Hours of Service Regulations: Recent Changes
The new changes expand the short-haul exception to 150 air-miles and allow a 14-hour work shift as opposed to the old 12-hours.
Adverse Weather Exception
Expands the driving window during adverse driving conditions by up to an additional 2 hours, when the adverse conditions could not have been known by the driver immediately prior to beginning their duty.
30-Minute Break Requirement
Requires a break of at least 30 consecutive minutes after 8 cumulative hours of driving time (instead of on-duty time). It also allows an on-duty/not driving period to qualify as the required break.
Sleeper Berth Provision
Modifies the sleeper berth exception to allow a driver to meet the 10-hour minimum off-duty requirement. This can be done by spending at least 7 hours of that period in the berth combined with a minimum off-duty period of at least 2 hours spent inside or outside the berth, provided the two periods total at least 10 hours. Neither qualified period counts against the 14-hour driving window when used together as specified.

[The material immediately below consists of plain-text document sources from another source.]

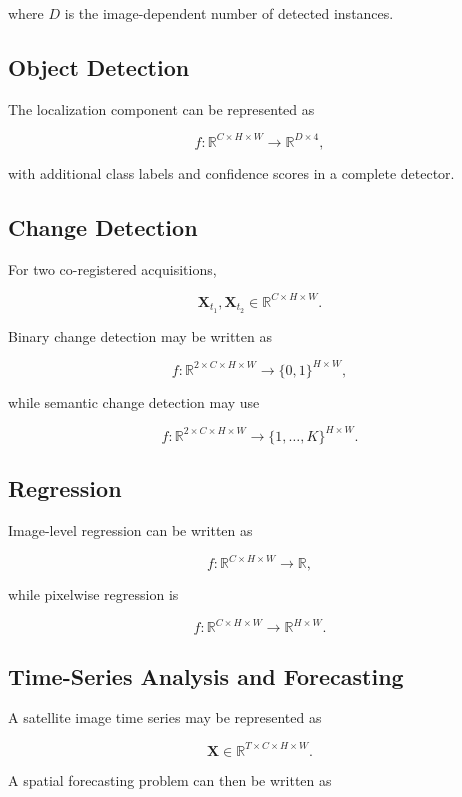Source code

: \documentclass[
    11pt,
    a4paper,
    parskip=half,
    bibliography=totoc,
    numbers=noenddot
]{scrartcl}
\begin{document}
where \(D\) is the image-dependent number of detected instances.

\subsection{Object Detection}

The localization component can be represented as

\[
f:
\mathbb{R}^{C\times H\times W}
\rightarrow
\mathbb{R}^{D\times 4},
\]

with additional class labels and confidence scores in a complete detector.

\subsection{Change Detection}

For two co-registered acquisitions,

\[
\mathbf{X}_{t_1},\mathbf{X}_{t_2}
\in
\mathbb{R}^{C\times H\times W}.
\]

Binary change detection may be written as

\[
f:
\mathbb{R}^{2\times C\times H\times W}
\rightarrow
\{0,1\}^{H\times W},
\]

while semantic change detection may use

\[
f:
\mathbb{R}^{2\times C\times H\times W}
\rightarrow
\{1,\ldots,K\}^{H\times W}.
\]

\subsection{Regression}

Image-level regression can be written as

\[
f:
\mathbb{R}^{C\times H\times W}
\rightarrow
\mathbb{R},
\]

while pixelwise regression is

\[
f:
\mathbb{R}^{C\times H\times W}
\rightarrow
\mathbb{R}^{H\times W}.
\]

\subsection{Time-Series Analysis and Forecasting}

A satellite image time series may be represented as

\[
\mathbf{X}
\in
\mathbb{R}^{T\times C\times H\times W}.
\]

A spatial forecasting problem can then be written as
\end{document}

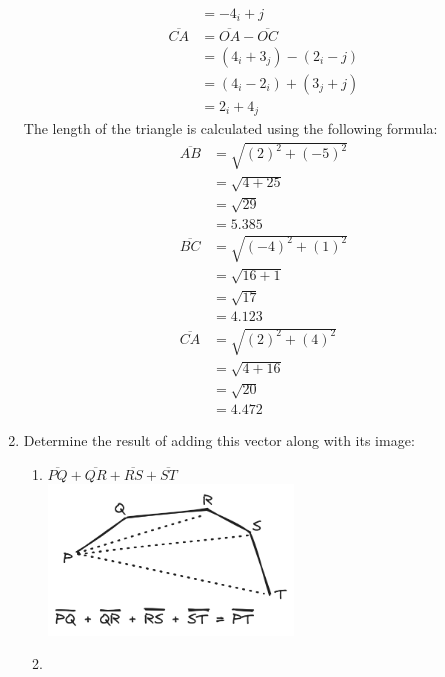 \documentclass[12pt,titlepage]{article}
\begin{document}
\begin{enumerate}
{\begin{align*}
                            &= -4_i + j\\
            \overline{CA} &= \overline{OA} - \overline{OC} \\
                            &= (4_i + 3_j) - (2_i - j) \\
                            &= (4_i - 2_i) + (3_j + j) \\
                            &= 2_i + 4_j
        \end{align*}
        The length of the triangle is calculated using the following formula:
        \begin{align*}
            \overline{AB} &= \sqrt{(2)^2 + (-5)^2} \\
                          &= \sqrt{4 + 25} \\
                          &= \sqrt{29} \\
                          &= 5.385 \\
            \overline{BC} &= \sqrt{(-4)^2 + (1)^2} \\
                          &= \sqrt{16 + 1} \\
                          &= \sqrt{17} \\
                          &= 4.123 \\
            \overline{CA} &= \sqrt{(2)^2 + (4)^2} \\
                          &= \sqrt{4 + 16} \\
                          &= \sqrt{20} \\
                          &= 4.472
        \end{align*}
    }
    \pagebreak
    \item {
        Determine the result of adding this vector along with its image:
        \begin{enumerate}
           \item {
                $\overline{PQ} + \overline{QR} + \overline{RS} + \overline{ST}$\\
                \includegraphics[height=4cm]{./images/vector-1.png}
           }
           \item {
}
\end{enumerate}}
\end{enumerate}
\end{document}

Changes to the Rule: This change makes the rule applicable to more drivers (150-mile radius instead of 100-mile radius), and makes it so that those drivers can work 14 hours max time instead of the previous 12 hours.
Fried Goldberg’s Commentary: Ultimately, this change will allow truck drivers to be on the road for longer periods of time than they are currently allowed. That said, we believe that any rules that extend driving windows more than they already are should also require companies to offset the increased dangers of fatigue and distraction.
This can be done for instance with modern safety technology like automatic emergency braking and technology that minimizes unintended lane departures. The failure to require such offsetting measures is a missed safety opportunity.
Adverse Weather Conditions
Changes to the Rule: The second change increases driving time in adverse weather conditions by 2 hours when they could not reasonably have been known to the driver immediately before beginning their duty day.
Fried Goldberg’s Commentary: While we understand the stated reasons for this rule, it creates significantly increased safety concerns. First, driving in bad weather conditions is particularly dangerous and stressful. We have worked on a disproportionate number of cases where bad weather was a contributing factor.
Now commercial drivers will be driving in those dangerous and stressful conditions even longer and when they are already worn out from a long day of driving. We predict an increase in bad weather driving crashes during this new 2-hour window. We hope we are wrong about it, but everything in our experience points to this being a bad idea.
30-Minute Break Requirement
Changes to the Rule: These changes now require a break of at least 30 consecutive minutes after 8 cumulative hours of driving time (instead of on-duty time). It also allows an on-duty/not driving period to qualify as the required break.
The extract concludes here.